Blackstone hasn't been exempt from pressures like a major decline in construction or interest rates remaining high.
Fee-related earnings in Blackstone's real estate business were $481M, an 18% decline compared to the second quarter of 2023, according to an earnings statement. Its overall earnings of $1.25B, or 96 cents per share, was 2% off analyst estimates and up 3% year-over-year, Bloomberg reports.
Across the real estate business, inflows were $5.9B, down by $2B compared to the second quarter of 2023. But the firm believes there is a shift in sentiment, President and Chief Operating Officer Jonathan Gray told analysts on a Thursday earnings call.
“I will say the tenor of the conversations around real estate have improved,” Gray said. “I think people are recognizing that prices have reset and that it's an interesting time to get back in.”
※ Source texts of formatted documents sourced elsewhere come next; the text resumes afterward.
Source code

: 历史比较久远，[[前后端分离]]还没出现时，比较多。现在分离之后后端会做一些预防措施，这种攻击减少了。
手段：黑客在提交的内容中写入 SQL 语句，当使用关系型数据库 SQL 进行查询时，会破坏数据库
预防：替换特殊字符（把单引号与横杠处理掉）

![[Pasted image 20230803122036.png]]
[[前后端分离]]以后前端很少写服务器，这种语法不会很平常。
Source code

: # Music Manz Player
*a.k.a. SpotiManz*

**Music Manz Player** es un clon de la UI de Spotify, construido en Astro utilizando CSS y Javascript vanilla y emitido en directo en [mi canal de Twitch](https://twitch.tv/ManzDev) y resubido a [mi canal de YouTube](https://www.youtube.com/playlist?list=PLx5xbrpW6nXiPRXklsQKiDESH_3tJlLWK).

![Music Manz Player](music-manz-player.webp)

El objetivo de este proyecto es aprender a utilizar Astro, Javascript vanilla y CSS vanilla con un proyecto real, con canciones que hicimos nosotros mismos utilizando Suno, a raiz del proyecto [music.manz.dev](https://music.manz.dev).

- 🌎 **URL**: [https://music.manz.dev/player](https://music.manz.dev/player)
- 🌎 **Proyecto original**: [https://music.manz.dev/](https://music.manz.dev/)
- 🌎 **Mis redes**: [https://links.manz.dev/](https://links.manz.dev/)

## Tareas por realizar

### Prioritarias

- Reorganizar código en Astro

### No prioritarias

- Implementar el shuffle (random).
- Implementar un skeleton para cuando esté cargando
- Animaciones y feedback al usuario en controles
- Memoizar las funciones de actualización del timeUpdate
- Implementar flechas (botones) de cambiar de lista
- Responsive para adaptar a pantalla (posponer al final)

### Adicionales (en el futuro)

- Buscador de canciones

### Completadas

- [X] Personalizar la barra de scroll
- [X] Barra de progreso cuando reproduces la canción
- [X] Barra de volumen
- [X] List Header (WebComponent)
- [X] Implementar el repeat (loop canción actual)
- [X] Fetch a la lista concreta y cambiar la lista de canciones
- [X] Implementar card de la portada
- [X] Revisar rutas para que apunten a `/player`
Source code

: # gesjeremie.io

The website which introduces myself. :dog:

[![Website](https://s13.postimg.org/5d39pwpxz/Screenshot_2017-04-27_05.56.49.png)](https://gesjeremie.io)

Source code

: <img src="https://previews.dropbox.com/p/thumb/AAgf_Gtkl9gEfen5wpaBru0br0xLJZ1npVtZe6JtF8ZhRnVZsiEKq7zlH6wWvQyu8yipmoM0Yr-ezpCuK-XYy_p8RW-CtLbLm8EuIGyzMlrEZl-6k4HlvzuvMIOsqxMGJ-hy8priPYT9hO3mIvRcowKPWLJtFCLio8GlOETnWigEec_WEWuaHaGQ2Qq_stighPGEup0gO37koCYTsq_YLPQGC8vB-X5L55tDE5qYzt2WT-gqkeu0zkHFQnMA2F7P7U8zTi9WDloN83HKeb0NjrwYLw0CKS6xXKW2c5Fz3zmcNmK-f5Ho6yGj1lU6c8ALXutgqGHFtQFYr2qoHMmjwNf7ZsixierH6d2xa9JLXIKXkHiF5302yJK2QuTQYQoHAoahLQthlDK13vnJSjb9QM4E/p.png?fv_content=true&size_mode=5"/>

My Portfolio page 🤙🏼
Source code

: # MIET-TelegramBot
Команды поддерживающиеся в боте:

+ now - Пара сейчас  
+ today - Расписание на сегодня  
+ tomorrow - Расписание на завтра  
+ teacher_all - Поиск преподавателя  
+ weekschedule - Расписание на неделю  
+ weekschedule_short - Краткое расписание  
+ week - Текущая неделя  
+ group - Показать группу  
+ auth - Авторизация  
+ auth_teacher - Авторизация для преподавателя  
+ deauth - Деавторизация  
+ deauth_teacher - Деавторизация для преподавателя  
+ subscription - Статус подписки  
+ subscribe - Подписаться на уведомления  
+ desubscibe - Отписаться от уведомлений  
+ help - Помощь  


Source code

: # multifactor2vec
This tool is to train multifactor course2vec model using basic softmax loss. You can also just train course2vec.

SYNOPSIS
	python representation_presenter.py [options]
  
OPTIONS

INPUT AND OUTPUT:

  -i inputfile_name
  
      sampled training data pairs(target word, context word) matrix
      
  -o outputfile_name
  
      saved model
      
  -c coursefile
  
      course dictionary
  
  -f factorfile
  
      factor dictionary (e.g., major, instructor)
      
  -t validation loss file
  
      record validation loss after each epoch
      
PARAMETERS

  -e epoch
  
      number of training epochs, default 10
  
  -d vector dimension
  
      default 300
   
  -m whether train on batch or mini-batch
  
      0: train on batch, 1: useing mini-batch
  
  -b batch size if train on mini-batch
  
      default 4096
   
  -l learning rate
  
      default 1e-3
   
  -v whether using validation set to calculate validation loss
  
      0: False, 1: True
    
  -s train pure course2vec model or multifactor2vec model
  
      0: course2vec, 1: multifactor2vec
And when a rival's nontraded REIT, Starwood Capital Group's Starwood Real Estate Income Trust, all but halted its own investors pulling their cash out in May, the effect hit Blackstone. Investors in the firm's $57B Blackstone Real Estate Income Trust asked to withdraw $806M in June, exceeding the quarterly limit of 5% of net asset value. However, the firm paid out all the requests, and the demand to pull out funds halved by the end of June, the firm said.
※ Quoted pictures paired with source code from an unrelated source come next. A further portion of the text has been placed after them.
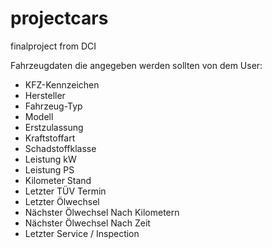 # projectcars
finalproject from DCI

Fahrzeugdaten die angegeben werden sollten von dem User:
- KFZ-Kennzeichen
- Hersteller
- Fahrzeug-Typ
- Modell
- Erstzulassung
- Kraftstoffart
- Schadstoffklasse
- Leistung kW
- Leistung PS
- Kilometer Stand
- Letzter TÜV Termin
- Letzter Ölwechsel
- Nächster Ölwechsel Nach Kilometern
- Nächster Ölwechsel Nach Zeit
- Letzter Service / Inspection
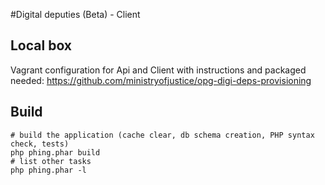 #Digital deputies (Beta) -  Client

## Local box
Vagrant configuration for Api and Client with instructions and packaged needed:
https://github.com/ministryofjustice/opg-digi-deps-provisioning

## Build

    # build the application (cache clear, db schema creation, PHP syntax check, tests)
    php phing.phar build
    # list other tasks
    php phing.phar -l
    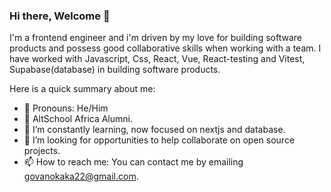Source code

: ### Hi there, Welcome 👋
I'm a frontend engineer and i'm driven by my love for building software products and possess good collaborative skills when working with a team. I have worked with Javascript, Css, React, Vue, React-testing and Vitest, Supabase(database) in building software products.

Here is a quick summary about me:
- 🙂 Pronouns: He/Him
- 🔭 AltSchool Africa Alumni.
- 🌱 I’m constantly learning, now focused on nextjs and database.
- 👯 I’m looking for opportunities to help collaborate on open source projects.
- 📫 How to reach me: You can contact me by emailing govanokaka22@gmail.com.
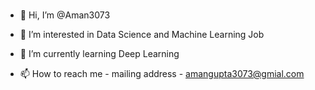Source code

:### 

- 👋 Hi, I’m @Aman3073

- 👀 I’m interested in Data Science and Machine Learning Job

- 🌱 I’m currently learning Deep Learning

- 📫 How to reach me - mailing address - amangupta3073@gmial.com

<!--
**Aman3073/Aman3073** is a ✨ _special_ ✨ repository because its `README.md` (this file) appears on your GitHub profile.

Here are some ideas to get you started:

- 🔭 I’m currently working on ...
- 🌱 I’m currently learning ...
- 👯 I’m looking to collaborate on ...
- 🤔 I’m looking for help with ...
- 💬 Ask me about ...
- - 📫 How to reach me: ...
- 😄 Pronouns: ...
- ⚡ Fun fact: ...
-->
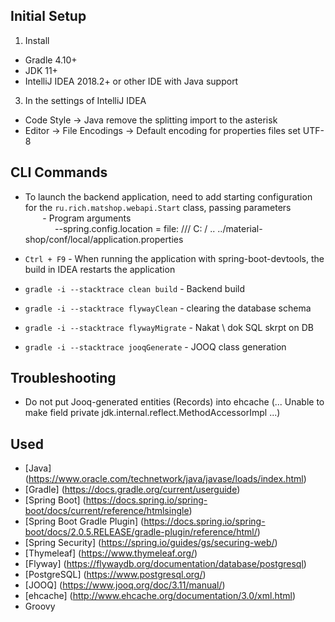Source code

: ## Initial Setup
1. Install
- Gradle 4.10+
- JDK 11+
- IntelliJ IDEA 2018.2+ or other IDE with Java support
3. In the settings of IntelliJ IDEA
- Code Style -> Java remove the splitting import to the asterisk
- Editor -> File Encodings -> Default encoding for properties files set UTF-8

## CLI Commands
* To launch the backend application, need to add starting configuration for the `ru.rich.matshop.webapi.Start` class,
    passing parameters  
       - Program arguments  
            --spring.config.location = file: /// C: / .. ../material-shop/conf/local/application.properties  

* `Ctrl + F9` - When running the application with spring-boot-devtools, the build in IDEA restarts the application
* `gradle -i --stacktrace clean build` - Backend build
* `gradle -i --stacktrace flywayClean` - clearing the database schema
* `gradle -i --stacktrace flywayMigrate` - Nakat \ dok SQL skrpt on DB
* `gradle -i --stacktrace jooqGenerate` - JOOQ class generation

## Troubleshooting
- Do not put Jooq-generated entities (Records) into ehcache (... Unable to make field private jdk.internal.reflect.MethodAccessorImpl ...) 

## Used
* [Java] (https://www.oracle.com/technetwork/java/javase/loads/index.html)
* [Gradle] (https://docs.gradle.org/current/userguide)
* [Spring Boot] (https://docs.spring.io/spring-boot/docs/current/reference/htmlsingle)
* [Spring Boot Gradle Plugin] (https://docs.spring.io/spring-boot/docs/2.0.5.RELEASE/gradle-plugin/reference/html/)
* [Spring Security] (https://spring.io/guides/gs/securing-web/)
* [Thymeleaf] (https://www.thymeleaf.org/)
* [Flyway] (https://flywaydb.org/documentation/database/postgresql)
* [PostgreSQL] (https://www.postgresql.org/)
* [JOOQ] (https://www.jooq.org/doc/3.11/manual/)
* [ehcache] (http://www.ehcache.org/documentation/3.0/xml.html)
* Groovy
However, since office vacancy rates remain in the 20% range, that particular segment of commercial real estate will take awhile to work through, Gray told analysts.
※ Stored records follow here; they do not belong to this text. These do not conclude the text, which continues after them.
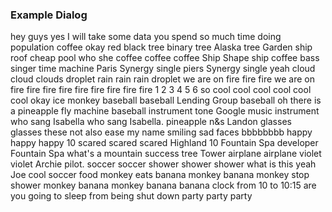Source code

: ### Example Dialog

hey guys yes
I will take some data
you spend so much time doing population
coffee
okay
red black tree
binary tree
Alaska
tree
Garden
ship roof
cheap pool
who
she coffee coffee coffee Ship Shape ship
coffee
bass singer
time machine
Paris Synergy single piers
Synergy single
yeah
cloud cloud
clouds
droplet rain rain rain droplet
we are on fire
fire fire we are on fire
fire fire fire fire fire
fire fire fire
1 2 3 4 5 6 so cool cool cool cool cool cool
okay
ice monkey
baseball baseball
Lending Group baseball
oh there is a pineapple fly machine baseball
instrument tone Google
music
instrument who sang Isabella
who sang Isabella.
pineapple
n&s
Landon
glasses glasses
these not also ease my name
smiling sad faces
bbbbbbbb
happy happy happy
10 scared scared scared
Highland 10
Fountain Spa
developer
Fountain Spa
what's a mountain
success
tree Tower
airplane
airplane
violet
violet
Archie
pilot.
soccer soccer
shower shower shower
what is this
yeah
Joe cool soccer
food
monkey eats banana
monkey banana
monkey
stop
shower
monkey banana
monkey
banana
banana
clock
from 10 to 10:15
are you going to sleep from being
shut down
party party party
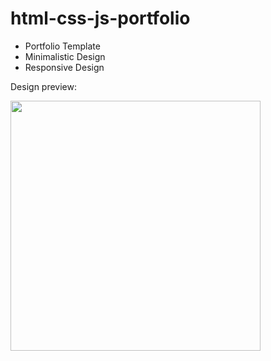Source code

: # html-css-js-portfolio
- Portfolio Template
- Minimalistic Design
- Responsive Design

Design preview:

<img src="https://github.com/adityaa-more/html-css-js-portfolio/assets/99107694/1e29a105-89d0-4917-a2b8-83fb03104e01" width="400px">
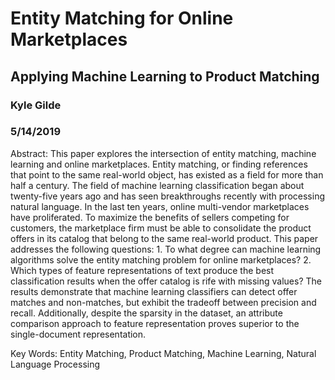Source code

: # Entity Matching for Online Marketplaces

## Applying Machine Learning to Product Matching

### Kyle Gilde

### 5/14/2019

Abstract: This paper explores the intersection of entity matching, machine learning and online marketplaces. Entity matching, or finding references that point to the same real-world object, has existed as a field for more than half a century. The field of machine learning classification began about twenty-five years ago and has seen breakthroughs recently with processing natural language. In the last ten years, online multi-vendor marketplaces have proliferated. To maximize the benefits of sellers competing for customers, the marketplace firm must be able to consolidate the product offers in its catalog that belong to the same real-world product. This paper addresses the following questions: 1. To what degree can machine learning algorithms solve the entity matching problem for online marketplaces? 2. Which types of feature representations of text produce the best classification results when the offer catalog is rife with missing values? The results demonstrate that machine learning classifiers can detect offer matches and non-matches, but exhibit the tradeoff between precision and recall. Additionally, despite the sparsity in the dataset, an attribute comparison approach to feature representation proves superior to the single-document representation.

Key Words: Entity Matching, Product Matching, Machine Learning, Natural Language Processing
High borrowing costs and high interest rates have slowed down its ability to bring in capital and generate returns from its real estate portfolio, Blackstone CEO Stephen Schwarzman said on the Thursday call. He said most investors will need to see more signs of growth before they start to allocate more back to commercial property.
“The cost of capital has begun to decline, which should be further helped by Fed cuts later this year, we believe creating the basis for a new cycle of increasing values in real estate,” he said.
Blackstone spent $15B on real estate acquisitions in the first six months of the year, Gray said, more than twice as much as it did the prior year. Much of that activity was in two transactions, its $10B purchase of AIR Communities and $2.5B purchase of Tricon Residential.
The executives continued to highlight the makeup of its real estate portfolio, as it has been selling offices and buying warehouses, rental housing and data centers.
“These three sectors comprise approximately 75% of our global real estate equity portfolio today, compared to 2% in 2007,” Schwarzman said.
Ninety percent of BREIT's portfolio consists of such assets, he said. The New York-based Blackstone, which now manages nearly $1.1T of assets overall, is also positioning itself as a leader in infrastructure, including energy projects and data center projects across the nation, executives said.
Schwarzman compared the onset of artificial intelligence to the invention of the lightbulb in the way it will reshape the electric grid. He projected a 40% increase in demand for energy over the next decade. Blackstone owns $55B of data centers online or under construction and has $70B more in its pipeline.